▶ **Records shown**

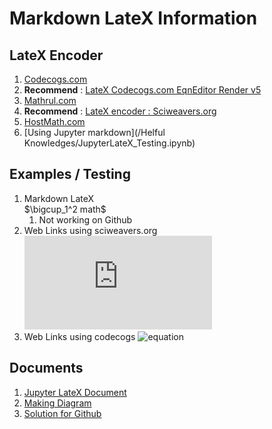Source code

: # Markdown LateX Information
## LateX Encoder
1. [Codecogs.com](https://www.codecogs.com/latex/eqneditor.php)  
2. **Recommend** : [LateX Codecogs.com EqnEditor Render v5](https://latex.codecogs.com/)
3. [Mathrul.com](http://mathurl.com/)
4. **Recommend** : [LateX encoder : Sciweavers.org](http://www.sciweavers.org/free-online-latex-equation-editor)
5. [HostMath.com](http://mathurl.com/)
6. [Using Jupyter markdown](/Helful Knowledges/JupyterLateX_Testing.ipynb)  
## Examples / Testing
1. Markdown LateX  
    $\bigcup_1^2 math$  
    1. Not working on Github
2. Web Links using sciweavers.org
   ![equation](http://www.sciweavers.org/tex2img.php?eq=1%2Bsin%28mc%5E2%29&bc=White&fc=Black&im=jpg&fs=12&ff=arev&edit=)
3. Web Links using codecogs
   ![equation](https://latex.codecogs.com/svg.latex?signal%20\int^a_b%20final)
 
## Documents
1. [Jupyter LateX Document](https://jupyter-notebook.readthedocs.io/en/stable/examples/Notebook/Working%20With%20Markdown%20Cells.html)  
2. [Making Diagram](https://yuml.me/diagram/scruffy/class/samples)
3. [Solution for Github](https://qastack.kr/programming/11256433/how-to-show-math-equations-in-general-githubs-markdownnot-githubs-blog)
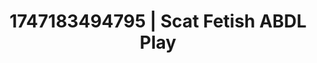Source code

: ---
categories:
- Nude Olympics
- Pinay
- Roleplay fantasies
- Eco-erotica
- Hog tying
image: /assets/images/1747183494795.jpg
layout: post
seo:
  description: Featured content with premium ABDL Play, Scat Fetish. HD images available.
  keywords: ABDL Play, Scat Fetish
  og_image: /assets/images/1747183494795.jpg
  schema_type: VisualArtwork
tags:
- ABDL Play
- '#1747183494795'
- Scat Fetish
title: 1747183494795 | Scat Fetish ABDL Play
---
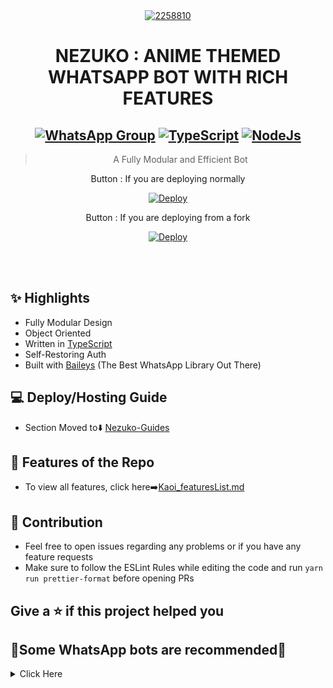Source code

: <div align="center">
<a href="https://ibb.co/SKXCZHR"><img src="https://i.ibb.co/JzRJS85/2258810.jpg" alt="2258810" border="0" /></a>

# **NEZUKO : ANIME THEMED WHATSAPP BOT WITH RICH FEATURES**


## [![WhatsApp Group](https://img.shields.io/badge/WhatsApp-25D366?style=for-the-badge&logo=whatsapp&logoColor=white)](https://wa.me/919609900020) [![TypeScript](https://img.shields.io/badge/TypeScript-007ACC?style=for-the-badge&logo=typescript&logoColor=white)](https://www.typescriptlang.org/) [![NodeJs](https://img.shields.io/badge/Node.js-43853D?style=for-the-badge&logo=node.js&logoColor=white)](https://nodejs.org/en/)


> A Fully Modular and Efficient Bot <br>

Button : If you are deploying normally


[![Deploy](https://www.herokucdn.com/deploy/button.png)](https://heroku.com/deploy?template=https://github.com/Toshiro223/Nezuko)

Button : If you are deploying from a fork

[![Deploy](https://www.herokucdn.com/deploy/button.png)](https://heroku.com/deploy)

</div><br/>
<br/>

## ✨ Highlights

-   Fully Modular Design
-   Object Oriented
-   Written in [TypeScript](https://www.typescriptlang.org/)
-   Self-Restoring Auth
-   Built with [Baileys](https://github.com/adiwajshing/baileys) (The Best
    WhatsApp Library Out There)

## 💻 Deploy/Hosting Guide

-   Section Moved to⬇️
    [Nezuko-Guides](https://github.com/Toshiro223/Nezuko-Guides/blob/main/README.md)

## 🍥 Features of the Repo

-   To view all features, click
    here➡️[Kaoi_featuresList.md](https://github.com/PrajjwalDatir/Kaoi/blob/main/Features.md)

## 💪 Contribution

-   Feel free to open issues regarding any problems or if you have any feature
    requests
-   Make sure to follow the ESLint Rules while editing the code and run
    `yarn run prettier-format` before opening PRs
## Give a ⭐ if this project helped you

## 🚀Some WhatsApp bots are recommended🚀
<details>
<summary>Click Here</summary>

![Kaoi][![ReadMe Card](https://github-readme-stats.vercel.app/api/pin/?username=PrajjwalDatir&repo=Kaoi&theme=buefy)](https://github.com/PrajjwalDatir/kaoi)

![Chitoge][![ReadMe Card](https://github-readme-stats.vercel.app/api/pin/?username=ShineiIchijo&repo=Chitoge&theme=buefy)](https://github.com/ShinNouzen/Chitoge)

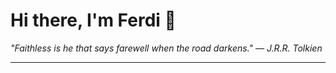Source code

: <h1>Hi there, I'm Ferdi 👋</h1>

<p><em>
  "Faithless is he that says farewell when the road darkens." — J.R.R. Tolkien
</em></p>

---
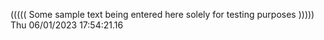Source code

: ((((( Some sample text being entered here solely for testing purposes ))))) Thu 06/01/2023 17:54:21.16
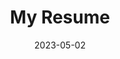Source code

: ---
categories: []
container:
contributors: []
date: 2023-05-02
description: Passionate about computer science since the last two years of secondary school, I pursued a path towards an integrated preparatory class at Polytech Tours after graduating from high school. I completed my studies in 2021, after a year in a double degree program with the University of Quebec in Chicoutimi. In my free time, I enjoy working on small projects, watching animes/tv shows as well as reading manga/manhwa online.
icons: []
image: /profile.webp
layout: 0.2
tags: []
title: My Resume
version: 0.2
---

▶ **What the task requires**
Retype the listing above exactly. Pictures are not part of the copy.

▶ **Response to this exercise**
Source code

: # Markdown LateX Information
## LateX Encoder
1. [Codecogs.com](https://www.codecogs.com/latex/eqneditor.php)  
2. **Recommend** : [LateX Codecogs.com EqnEditor Render v5](https://latex.codecogs.com/)
3. [Mathrul.com](http://mathurl.com/)
4. **Recommend** : [LateX encoder : Sciweavers.org](http://www.sciweavers.org/free-online-latex-equation-editor)
5. [HostMath.com](http://mathurl.com/)
6. [Using Jupyter markdown](/Helful Knowledges/JupyterLateX_Testing.ipynb)  
## Examples / Testing
1. Markdown LateX  
    $\bigcup_1^2 math$  
    1. Not working on Github
2. Web Links using sciweavers.org
   ![equation](http://www.sciweavers.org/tex2img.php?eq=1%2Bsin%28mc%5E2%29&bc=White&fc=Black&im=jpg&fs=12&ff=arev&edit=)
3. Web Links using codecogs
   ![equation](https://latex.codecogs.com/svg.latex?signal%20\int^a_b%20final)
 
## Documents
1. [Jupyter LateX Document](https://jupyter-notebook.readthedocs.io/en/stable/examples/Notebook/Working%20With%20Markdown%20Cells.html)  
2. [Making Diagram](https://yuml.me/diagram/scruffy/class/samples)
3. [Solution for Github](https://qastack.kr/programming/11256433/how-to-show-math-equations-in-general-githubs-markdownnot-githubs-blog)
Source code

: ---
categories:
- Nude Olympics
- Pinay
- Roleplay fantasies
- Eco-erotica
- Hog tying
image: /assets/images/1747183494795.jpg
layout: post
seo:
  description: Featured content with premium ABDL Play, Scat Fetish. HD images available.
  keywords: ABDL Play, Scat Fetish
  og_image: /assets/images/1747183494795.jpg
  schema_type: VisualArtwork
tags:
- ABDL Play
- '#1747183494795'
- Scat Fetish
title: 1747183494795 | Scat Fetish ABDL Play
---
Source code

: <div align="center">
<a href="https://ibb.co/SKXCZHR"><img src="https://i.ibb.co/JzRJS85/2258810.jpg" alt="2258810" border="0" /></a>

# **NEZUKO : ANIME THEMED WHATSAPP BOT WITH RICH FEATURES**


## [![WhatsApp Group](https://img.shields.io/badge/WhatsApp-25D366?style=for-the-badge&logo=whatsapp&logoColor=white)](https://wa.me/919609900020) [![TypeScript](https://img.shields.io/badge/TypeScript-007ACC?style=for-the-badge&logo=typescript&logoColor=white)](https://www.typescriptlang.org/) [![NodeJs](https://img.shields.io/badge/Node.js-43853D?style=for-the-badge&logo=node.js&logoColor=white)](https://nodejs.org/en/)


> A Fully Modular and Efficient Bot <br>

Button : If you are deploying normally


[![Deploy](https://www.herokucdn.com/deploy/button.png)](https://heroku.com/deploy?template=https://github.com/Toshiro223/Nezuko)

Button : If you are deploying from a fork

[![Deploy](https://www.herokucdn.com/deploy/button.png)](https://heroku.com/deploy)

</div><br/>
<br/>

## ✨ Highlights

-   Fully Modular Design
-   Object Oriented
-   Written in [TypeScript](https://www.typescriptlang.org/)
-   Self-Restoring Auth
-   Built with [Baileys](https://github.com/adiwajshing/baileys) (The Best
    WhatsApp Library Out There)

## 💻 Deploy/Hosting Guide

-   Section Moved to⬇️
    [Nezuko-Guides](https://github.com/Toshiro223/Nezuko-Guides/blob/main/README.md)

## 🍥 Features of the Repo

-   To view all features, click
    here➡️[Kaoi_featuresList.md](https://github.com/PrajjwalDatir/Kaoi/blob/main/Features.md)

## 💪 Contribution

-   Feel free to open issues regarding any problems or if you have any feature
    requests
-   Make sure to follow the ESLint Rules while editing the code and run
    `yarn run prettier-format` before opening PRs
## Give a ⭐ if this project helped you

## 🚀Some WhatsApp bots are recommended🚀
<details>
<summary>Click Here</summary>

![Kaoi][![ReadMe Card](https://github-readme-stats.vercel.app/api/pin/?username=PrajjwalDatir&repo=Kaoi&theme=buefy)](https://github.com/PrajjwalDatir/kaoi)

![Chitoge][![ReadMe Card](https://github-readme-stats.vercel.app/api/pin/?username=ShineiIchijo&repo=Chitoge&theme=buefy)](https://github.com/ShinNouzen/Chitoge)

Source code

: <h1>Hi there, I'm Ferdi 👋</h1>

<p><em>
  "Faithless is he that says farewell when the road darkens." — J.R.R. Tolkien
</em></p>

---
Source code

: ((((( Some sample text being entered here solely for testing purposes ))))) Thu 06/01/2023 17:54:21.16
Source code

: ---
categories: []
container:
contributors: []
date: 2023-05-02
description: Passionate about computer science since the last two years of secondary school, I pursued a path towards an integrated preparatory class at Polytech Tours after graduating from high school. I completed my studies in 2021, after a year in a double degree program with the University of Quebec in Chicoutimi. In my free time, I enjoy working on small projects, watching animes/tv shows as well as reading manga/manhwa online.
icons: []
image: /profile.webp
layout: 0.2
tags: []
title: My Resume
version: 0.2
---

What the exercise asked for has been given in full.